RECORDS SHOWN:
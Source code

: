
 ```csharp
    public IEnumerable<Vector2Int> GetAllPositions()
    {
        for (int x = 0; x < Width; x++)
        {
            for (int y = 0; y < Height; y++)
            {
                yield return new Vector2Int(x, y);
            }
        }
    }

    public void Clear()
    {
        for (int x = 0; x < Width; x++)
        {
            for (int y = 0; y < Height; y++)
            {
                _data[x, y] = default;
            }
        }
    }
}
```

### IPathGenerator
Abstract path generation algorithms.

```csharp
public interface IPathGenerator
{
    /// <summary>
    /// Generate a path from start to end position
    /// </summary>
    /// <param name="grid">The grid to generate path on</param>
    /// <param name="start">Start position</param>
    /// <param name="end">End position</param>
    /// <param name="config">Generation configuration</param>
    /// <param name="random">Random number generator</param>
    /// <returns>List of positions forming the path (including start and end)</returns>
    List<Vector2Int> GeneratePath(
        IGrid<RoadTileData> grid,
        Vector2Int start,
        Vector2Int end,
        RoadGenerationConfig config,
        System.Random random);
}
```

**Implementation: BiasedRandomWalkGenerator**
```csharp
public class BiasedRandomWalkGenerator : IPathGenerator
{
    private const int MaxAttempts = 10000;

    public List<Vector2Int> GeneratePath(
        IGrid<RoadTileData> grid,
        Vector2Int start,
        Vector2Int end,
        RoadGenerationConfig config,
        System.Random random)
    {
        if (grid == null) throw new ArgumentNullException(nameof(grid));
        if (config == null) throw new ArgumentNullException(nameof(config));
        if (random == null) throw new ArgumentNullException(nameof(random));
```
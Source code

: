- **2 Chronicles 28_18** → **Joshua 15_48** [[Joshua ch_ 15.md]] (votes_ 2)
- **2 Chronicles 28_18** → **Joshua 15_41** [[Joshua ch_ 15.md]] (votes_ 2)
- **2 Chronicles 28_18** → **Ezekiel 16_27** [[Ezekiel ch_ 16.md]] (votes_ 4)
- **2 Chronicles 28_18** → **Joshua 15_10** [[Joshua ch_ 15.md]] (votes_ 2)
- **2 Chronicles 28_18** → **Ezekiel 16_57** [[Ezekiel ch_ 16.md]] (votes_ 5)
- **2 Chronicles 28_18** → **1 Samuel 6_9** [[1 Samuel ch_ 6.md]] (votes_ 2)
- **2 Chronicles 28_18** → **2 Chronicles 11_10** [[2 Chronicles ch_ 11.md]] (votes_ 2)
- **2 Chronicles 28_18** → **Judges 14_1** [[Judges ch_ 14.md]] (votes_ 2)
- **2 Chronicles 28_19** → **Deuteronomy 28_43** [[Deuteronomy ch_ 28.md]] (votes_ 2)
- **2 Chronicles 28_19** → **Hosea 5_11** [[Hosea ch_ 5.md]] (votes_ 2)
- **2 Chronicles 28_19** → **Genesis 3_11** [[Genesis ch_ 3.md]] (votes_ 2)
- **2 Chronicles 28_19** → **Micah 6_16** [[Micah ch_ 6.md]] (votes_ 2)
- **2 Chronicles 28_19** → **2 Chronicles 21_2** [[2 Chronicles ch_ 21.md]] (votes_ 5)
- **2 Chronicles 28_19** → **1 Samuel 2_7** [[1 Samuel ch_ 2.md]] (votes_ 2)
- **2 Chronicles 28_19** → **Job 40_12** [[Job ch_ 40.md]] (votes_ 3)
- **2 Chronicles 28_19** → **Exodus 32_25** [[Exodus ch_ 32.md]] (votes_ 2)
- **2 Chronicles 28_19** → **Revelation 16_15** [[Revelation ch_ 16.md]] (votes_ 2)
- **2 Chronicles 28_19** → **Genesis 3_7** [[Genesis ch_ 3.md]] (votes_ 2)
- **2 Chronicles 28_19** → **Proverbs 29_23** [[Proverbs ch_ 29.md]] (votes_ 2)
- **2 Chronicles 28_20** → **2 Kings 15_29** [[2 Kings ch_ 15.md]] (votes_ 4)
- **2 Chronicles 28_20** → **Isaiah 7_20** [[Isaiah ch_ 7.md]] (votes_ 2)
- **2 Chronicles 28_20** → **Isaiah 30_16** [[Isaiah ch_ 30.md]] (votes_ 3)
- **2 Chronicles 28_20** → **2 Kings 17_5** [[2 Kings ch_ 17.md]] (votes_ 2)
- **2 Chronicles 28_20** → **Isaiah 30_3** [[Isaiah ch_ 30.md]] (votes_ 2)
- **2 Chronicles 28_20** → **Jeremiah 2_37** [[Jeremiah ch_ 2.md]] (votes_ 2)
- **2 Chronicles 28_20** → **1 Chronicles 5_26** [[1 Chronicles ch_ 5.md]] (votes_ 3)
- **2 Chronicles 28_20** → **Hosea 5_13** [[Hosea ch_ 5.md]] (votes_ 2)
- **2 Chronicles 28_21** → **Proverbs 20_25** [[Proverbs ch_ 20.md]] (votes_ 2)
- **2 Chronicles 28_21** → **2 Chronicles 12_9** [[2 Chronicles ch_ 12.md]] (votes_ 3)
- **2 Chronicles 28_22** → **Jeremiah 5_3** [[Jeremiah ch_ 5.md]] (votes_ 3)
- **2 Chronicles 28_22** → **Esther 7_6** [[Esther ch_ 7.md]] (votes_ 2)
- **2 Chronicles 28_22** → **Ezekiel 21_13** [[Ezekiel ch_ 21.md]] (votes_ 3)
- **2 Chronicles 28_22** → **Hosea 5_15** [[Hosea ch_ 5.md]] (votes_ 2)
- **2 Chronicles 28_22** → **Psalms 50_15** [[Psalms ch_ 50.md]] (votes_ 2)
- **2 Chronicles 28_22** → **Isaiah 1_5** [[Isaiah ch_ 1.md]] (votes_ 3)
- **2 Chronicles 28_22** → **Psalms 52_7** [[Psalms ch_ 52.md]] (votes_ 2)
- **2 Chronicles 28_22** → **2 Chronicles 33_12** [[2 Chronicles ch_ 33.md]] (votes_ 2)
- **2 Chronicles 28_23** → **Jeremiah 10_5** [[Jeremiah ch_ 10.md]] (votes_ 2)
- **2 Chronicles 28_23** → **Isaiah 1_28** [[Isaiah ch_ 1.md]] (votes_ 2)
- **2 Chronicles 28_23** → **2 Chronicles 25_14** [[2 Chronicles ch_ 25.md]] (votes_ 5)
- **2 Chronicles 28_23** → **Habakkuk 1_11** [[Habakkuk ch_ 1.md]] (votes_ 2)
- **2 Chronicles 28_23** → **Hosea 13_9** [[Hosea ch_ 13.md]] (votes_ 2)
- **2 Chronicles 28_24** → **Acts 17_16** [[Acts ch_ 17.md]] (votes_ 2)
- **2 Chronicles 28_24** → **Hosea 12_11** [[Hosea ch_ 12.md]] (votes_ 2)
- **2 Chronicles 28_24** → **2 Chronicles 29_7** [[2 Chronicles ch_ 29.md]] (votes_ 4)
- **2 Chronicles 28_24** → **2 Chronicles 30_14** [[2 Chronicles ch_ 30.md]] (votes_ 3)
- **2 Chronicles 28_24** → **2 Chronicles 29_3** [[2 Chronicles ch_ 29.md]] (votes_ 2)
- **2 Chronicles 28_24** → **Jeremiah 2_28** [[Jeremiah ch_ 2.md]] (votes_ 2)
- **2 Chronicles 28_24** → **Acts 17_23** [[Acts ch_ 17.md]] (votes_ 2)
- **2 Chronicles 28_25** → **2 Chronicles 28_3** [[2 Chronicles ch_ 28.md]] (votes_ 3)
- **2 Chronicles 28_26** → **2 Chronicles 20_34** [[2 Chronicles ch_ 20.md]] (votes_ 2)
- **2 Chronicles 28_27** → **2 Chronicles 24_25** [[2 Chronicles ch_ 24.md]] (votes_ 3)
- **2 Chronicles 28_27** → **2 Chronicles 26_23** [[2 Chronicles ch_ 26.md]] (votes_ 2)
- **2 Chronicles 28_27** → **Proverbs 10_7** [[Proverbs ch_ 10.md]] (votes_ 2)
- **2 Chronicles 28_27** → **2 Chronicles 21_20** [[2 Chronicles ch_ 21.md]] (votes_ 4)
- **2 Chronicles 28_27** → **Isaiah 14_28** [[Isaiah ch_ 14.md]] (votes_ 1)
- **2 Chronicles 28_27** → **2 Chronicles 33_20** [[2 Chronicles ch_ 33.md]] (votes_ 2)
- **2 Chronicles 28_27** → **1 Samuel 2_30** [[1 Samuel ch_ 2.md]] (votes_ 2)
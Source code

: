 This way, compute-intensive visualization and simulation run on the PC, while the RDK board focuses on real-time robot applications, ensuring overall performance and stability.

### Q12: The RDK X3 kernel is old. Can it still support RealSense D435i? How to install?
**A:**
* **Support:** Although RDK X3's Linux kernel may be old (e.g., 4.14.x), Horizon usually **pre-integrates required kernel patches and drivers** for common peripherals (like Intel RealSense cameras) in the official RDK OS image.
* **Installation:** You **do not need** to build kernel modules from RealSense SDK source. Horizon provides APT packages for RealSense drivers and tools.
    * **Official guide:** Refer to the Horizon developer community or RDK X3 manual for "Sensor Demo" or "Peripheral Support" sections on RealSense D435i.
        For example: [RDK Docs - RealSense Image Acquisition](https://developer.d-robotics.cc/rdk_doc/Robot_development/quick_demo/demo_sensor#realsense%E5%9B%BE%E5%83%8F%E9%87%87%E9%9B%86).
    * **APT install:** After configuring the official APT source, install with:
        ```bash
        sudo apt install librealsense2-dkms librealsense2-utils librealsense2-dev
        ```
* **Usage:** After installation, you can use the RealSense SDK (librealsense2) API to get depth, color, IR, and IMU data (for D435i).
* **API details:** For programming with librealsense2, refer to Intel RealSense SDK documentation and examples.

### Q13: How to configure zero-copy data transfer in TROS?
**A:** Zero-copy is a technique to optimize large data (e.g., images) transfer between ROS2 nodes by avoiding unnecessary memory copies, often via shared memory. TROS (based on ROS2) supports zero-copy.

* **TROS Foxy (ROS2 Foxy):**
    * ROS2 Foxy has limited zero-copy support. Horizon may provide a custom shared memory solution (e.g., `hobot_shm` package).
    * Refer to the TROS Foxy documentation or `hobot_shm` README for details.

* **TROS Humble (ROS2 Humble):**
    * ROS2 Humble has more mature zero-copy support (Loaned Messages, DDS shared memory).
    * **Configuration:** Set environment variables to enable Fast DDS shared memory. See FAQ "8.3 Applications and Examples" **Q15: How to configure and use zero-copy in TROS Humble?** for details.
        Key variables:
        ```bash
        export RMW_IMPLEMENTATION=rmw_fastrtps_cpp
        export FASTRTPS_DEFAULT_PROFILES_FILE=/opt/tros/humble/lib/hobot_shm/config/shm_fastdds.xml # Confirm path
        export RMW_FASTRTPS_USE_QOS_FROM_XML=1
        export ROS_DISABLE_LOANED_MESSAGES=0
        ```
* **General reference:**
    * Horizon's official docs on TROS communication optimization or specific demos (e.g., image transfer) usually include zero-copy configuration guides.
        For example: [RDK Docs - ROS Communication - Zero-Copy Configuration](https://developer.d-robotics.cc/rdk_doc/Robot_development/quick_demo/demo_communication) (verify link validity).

YOUR OBJECTIVE:
Count every line of the data above where "documentation" appears, and give the total only.

SOLUTION FOR THIS PROBLEM:
2